Muere Ramiro Valdés, figura clave del castrismo, a los 94 años

undefined
photo_camera Ramiro Valdés Menéndez, comandante de la Revolución cubana y una de las figuras históricas del castrismo, falleció a los 94 años.

Ramiro Valdés Menéndez, comandante de la Revolución cubana, exvicepresidente y vice primer ministro de Cuba, falleció este domingo a los 94 años.

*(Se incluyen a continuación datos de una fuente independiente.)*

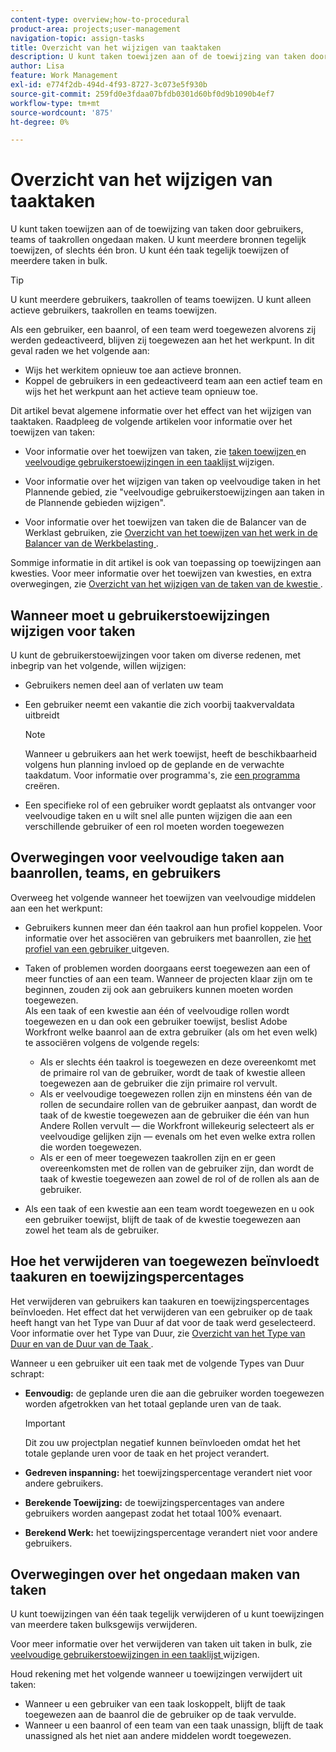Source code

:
 ```yaml
---
content-type: overview;how-to-procedural
product-area: projects;user-management
navigation-topic: assign-tasks
title: Overzicht van het wijzigen van taaktaken
description: U kunt taken toewijzen aan of de toewijzing van taken door gebruikers, teams of taakrollen ongedaan maken. U kunt meerdere bronnen tegelijk toewijzen, of slechts één bron. U kunt één taak tegelijk toewijzen of meerdere taken in bulk.
author: Lisa
feature: Work Management
exl-id: e774f2db-494d-4f93-8727-3c073e5f930b
source-git-commit: 259fd0e3fdaa07bfdb0301d60bf0d9b1090b4ef7
workflow-type: tm+mt
source-wordcount: '875'
ht-degree: 0%

---
```


# Overzicht van het wijzigen van taaktaken

U kunt taken toewijzen aan of de toewijzing van taken door gebruikers, teams of taakrollen ongedaan maken. U kunt meerdere bronnen tegelijk toewijzen, of slechts één bron. U kunt één taak tegelijk toewijzen of meerdere taken in bulk.

>[!TIP]
>
>U kunt meerdere gebruikers, taakrollen of teams toewijzen. U kunt alleen actieve gebruikers, taakrollen en teams toewijzen.
>
>Als een gebruiker, een baanrol, of een team werd toegewezen alvorens zij werden gedeactiveerd, blijven zij toegewezen aan het het werkpunt. In dit geval raden we het volgende aan:
>
>* Wijs het werkitem opnieuw toe aan actieve bronnen.
>* Koppel de gebruikers in een gedeactiveerd team aan een actief team en wijs het het werkpunt aan het actieve team opnieuw toe.
>

Dit artikel bevat algemene informatie over het effect van het wijzigen van taaktaken. Raadpleeg de volgende artikelen voor informatie over het toewijzen van taken:

* Voor informatie over het toewijzen van taken, zie [ taken toewijzen ](../../../manage-work/tasks/assign-tasks/assign-tasks.md) en [ veelvoudige gebruikerstoewijzingen in een taaklijst ](../../../manage-work/tasks/assign-tasks/modify-multiple-assignments-in-task-list.md) wijzigen.

* Voor informatie over het wijzigen van taken op veelvoudige taken in het Plannende gebied, zie &quot;veelvoudige gebruikerstoewijzingen aan taken in de Plannende gebieden wijzigen&quot;.
* Voor informatie over het toewijzen van taken die de Balancer van de Werklast gebruiken, zie [ Overzicht van het toewijzen van het werk in de Balancer van de Werkbelasting ](../../../resource-mgmt/workload-balancer/assign-work-in-workload-balancer.md).

Sommige informatie in dit artikel is ook van toepassing op toewijzingen aan kwesties. Voor meer informatie over het toewijzen van kwesties, en extra overwegingen, zie [ Overzicht van het wijzigen van de taken van de kwestie ](../../../manage-work/issues/manage-issues/modify-issue-assignments-overview.md).

## Wanneer moet u gebruikerstoewijzingen wijzigen voor taken

U kunt de gebruikerstoewijzingen voor taken om diverse redenen, met inbegrip van het volgende, willen wijzigen:

* Gebruikers nemen deel aan of verlaten uw team
* Een gebruiker neemt een vakantie die zich voorbij taakvervaldata uitbreidt

  >[!NOTE]
  >
  >Wanneer u gebruikers aan het werk toewijst, heeft de beschikbaarheid volgens hun planning invloed op de geplande en de verwachte taakdatum. Voor informatie over programma&#39;s, zie [ een programma ](../../../administration-and-setup/set-up-workfront/configure-timesheets-schedules/create-schedules.md) creëren.

* Een specifieke rol of een gebruiker wordt geplaatst als ontvanger voor veelvoudige taken en u wilt snel alle punten wijzigen die aan een verschillende gebruiker of een rol moeten worden toegewezen

## Overwegingen voor veelvoudige taken aan baanrollen, teams, en gebruikers

Overweeg het volgende wanneer het toewijzen van veelvoudige middelen aan een het werkpunt:

* Gebruikers kunnen meer dan één taakrol aan hun profiel koppelen. Voor informatie over het associëren van gebruikers met baanrollen, zie [ het profiel van een gebruiker ](../../../administration-and-setup/add-users/create-and-manage-users/edit-a-users-profile.md) uitgeven.

* Taken of problemen worden doorgaans eerst toegewezen aan een of meer functies of aan een team. Wanneer de projecten klaar zijn om te beginnen, zouden zij ook aan gebruikers kunnen moeten worden toegewezen.\
  Als een taak of een kwestie aan één of veelvoudige rollen wordt toegewezen en u dan ook een gebruiker toewijst, beslist Adobe Workfront welke baanrol aan de extra gebruiker (als om het even welk) te associëren volgens de volgende regels:

   * Als er slechts één taakrol is toegewezen en deze overeenkomt met de primaire rol van de gebruiker, wordt de taak of kwestie alleen toegewezen aan de gebruiker die zijn primaire rol vervult.
   * Als er veelvoudige toegewezen rollen zijn en minstens één van de rollen de secundaire rollen van de gebruiker aanpast, dan wordt de taak of de kwestie toegewezen aan de gebruiker die één van hun Andere Rollen vervult — die Workfront willekeurig selecteert als er veelvoudige gelijken zijn — evenals om het even welke extra rollen die worden toegewezen.
   * Als er een of meer toegewezen taakrollen zijn en er geen overeenkomsten met de rollen van de gebruiker zijn, dan wordt de taak of kwestie toegewezen aan zowel de rol of de rollen als aan de gebruiker.

* Als een taak of een kwestie aan een team wordt toegewezen en u ook een gebruiker toewijst, blijft de taak of de kwestie toegewezen aan zowel het team als de gebruiker.

## Hoe het verwijderen van toegewezen beïnvloedt taakuren en toewijzingspercentages

Het verwijderen van gebruikers kan taakuren en toewijzingspercentages beïnvloeden. Het effect dat het verwijderen van een gebruiker op de taak heeft hangt van het Type van Duur af dat voor de taak werd geselecteerd. Voor informatie over het Type van Duur, zie [ Overzicht van het Type van Duur en van de Duur van de Taak ](../../../manage-work/tasks/taskdurtn/task-duration-and-duration-type.md).

Wanneer u een gebruiker uit een taak met de volgende Types van Duur schrapt:

* **Eenvoudig:** de geplande uren die aan die gebruiker worden toegewezen worden afgetrokken van het totaal geplande uren van de taak.

  >[!IMPORTANT]
  >
  >Dit zou uw projectplan negatief kunnen beïnvloeden omdat het het totale geplande uren voor de taak en het project verandert.

* **Gedreven inspanning:** het toewijzingspercentage verandert niet voor andere gebruikers.
* **Berekende Toewijzing:** de toewijzingspercentages van andere gebruikers worden aangepast zodat het totaal 100% evenaart.
* **Berekend Werk:** het toewijzingspercentage verandert niet voor andere gebruikers.

## Overwegingen over het ongedaan maken van taken

U kunt toewijzingen van één taak tegelijk verwijderen of u kunt toewijzingen van meerdere taken bulksgewijs verwijderen.

Voor meer informatie over het verwijderen van taken uit taken in bulk, zie [ veelvoudige gebruikerstoewijzingen in een taaklijst ](../../../manage-work/tasks/assign-tasks/modify-multiple-assignments-in-task-list.md) wijzigen.

Houd rekening met het volgende wanneer u toewijzingen verwijdert uit taken:

* Wanneer u een gebruiker van een taak loskoppelt, blijft de taak toegewezen aan de baanrol die de gebruiker op de taak vervulde.
* Wanneer u een baanrol of een team van een taak unassign, blijft de taak unassigned als het niet aan andere middelen wordt toegewezen.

Considerado uno de los hombres más cercanos a Fidel y Raúl Castro desde los inicios del proceso revolucionario, su muerte marca la desaparición de una de las figuras más antiguas y controvertidas del poder cubano.

Ramiro Valdés Menéndez, uno de los dirigentes históricos de la Revolución cubana, murió este domingo 21 de junio a los 94 años, según informó la dirección del Partido, el Estado y el Gobierno de Cuba. Las autoridades cubanas no precisaron la causa del fallecimiento.

Valdés formó parte del núcleo original que acompañó a Fidel Castro desde los primeros episodios de la lucha armada contra Fulgencio Batista. Participó en el asalto al cuartel Moncada en 1953, fue expedicionario del yate Granma en 1956 y combatió posteriormente en la Sierra Maestra, donde llegó a actuar bajo el mando de Ernesto “Che” Guevara.

Tras el triunfo de la Revolución en 1959, Valdés ocupó cargos de alta responsabilidad dentro del nuevo régimen cubano. Fue ministro del Interior, viceministro de las Fuerzas Armadas, ministro de Informática y Comunicaciones, vicepresidente del país y, en sus últimos años, vice primer ministro. También recibió los títulos de Héroe de la República de Cuba y Comandante de la Revolución.

Su figura estuvo estrechamente vinculada a la construcción del aparato de seguridad del Estado cubano. Para el Gobierno de La Habana fue un símbolo de lealtad, disciplina y continuidad revolucionaria. Para sectores críticos y organizaciones opositoras, en cambio, representó una de las caras más duras del sistema político cubano, especialmente por su papel en estructuras de control interno durante las primeras décadas del régimen.

El presidente cubano Miguel Díaz-Canel lamentó públicamente su muerte y lo describió como una figura cercana, de apoyo y consejo dentro de la dirección histórica del país. Su fallecimiento se produce en un momento de transición generacional en Cuba, donde cada vez quedan menos protagonistas directos del proceso revolucionario iniciado en los años cincuenta.

Valdés había mantenido una presencia pública discreta en los últimos años, aunque continuó vinculado a asuntos estratégicos del Gobierno, especialmente en áreas económicas, energéticas e industriales. Su ausencia en actos oficiales recientes había alimentado especulaciones sobre su estado de salud, nunca aclaradas oficialmente.

Con su muerte, Cuba pierde a uno de los últimos representantes de la llamada “generación histórica”, el grupo de dirigentes que tomó el poder junto a Fidel Castro y que marcó durante décadas la vida política de la isla.